#### Material provided

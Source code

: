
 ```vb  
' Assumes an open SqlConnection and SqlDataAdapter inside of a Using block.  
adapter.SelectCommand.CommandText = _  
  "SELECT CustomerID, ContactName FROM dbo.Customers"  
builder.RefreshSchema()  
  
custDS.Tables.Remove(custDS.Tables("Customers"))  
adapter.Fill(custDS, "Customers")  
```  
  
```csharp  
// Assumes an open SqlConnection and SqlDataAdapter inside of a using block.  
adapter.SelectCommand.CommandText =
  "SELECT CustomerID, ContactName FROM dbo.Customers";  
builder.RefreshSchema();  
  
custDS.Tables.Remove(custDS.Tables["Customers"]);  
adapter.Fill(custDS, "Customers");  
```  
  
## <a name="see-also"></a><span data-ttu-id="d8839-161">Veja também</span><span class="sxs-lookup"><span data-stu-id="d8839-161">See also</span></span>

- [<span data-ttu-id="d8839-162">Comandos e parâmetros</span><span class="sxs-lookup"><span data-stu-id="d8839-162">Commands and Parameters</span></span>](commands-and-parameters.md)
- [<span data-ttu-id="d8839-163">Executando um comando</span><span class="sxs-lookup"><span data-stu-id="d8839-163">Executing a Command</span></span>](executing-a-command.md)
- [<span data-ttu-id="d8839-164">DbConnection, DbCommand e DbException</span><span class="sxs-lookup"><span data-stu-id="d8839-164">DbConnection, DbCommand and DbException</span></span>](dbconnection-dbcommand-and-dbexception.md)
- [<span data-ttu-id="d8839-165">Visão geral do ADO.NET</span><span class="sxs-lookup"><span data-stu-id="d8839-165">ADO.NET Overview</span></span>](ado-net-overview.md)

########

- [What the task asks]:
Exactly and exclusively, repeat the lines from the line that contains "DbCommand e DbException</span><span" through the end of the records, both ends included.

- [Worked solution]:
- [<span data-ttu-id="d8839-164">DbConnection, DbCommand e DbException</span><span class="sxs-lookup"><span data-stu-id="d8839-164">DbConnection, DbCommand and DbException</span></span>](dbconnection-dbcommand-and-dbexception.md)
- [<span data-ttu-id="d8839-165">Visão geral do ADO.NET</span><span class="sxs-lookup"><span data-stu-id="d8839-165">ADO.NET Overview</span></span>](ado-net-overview.md)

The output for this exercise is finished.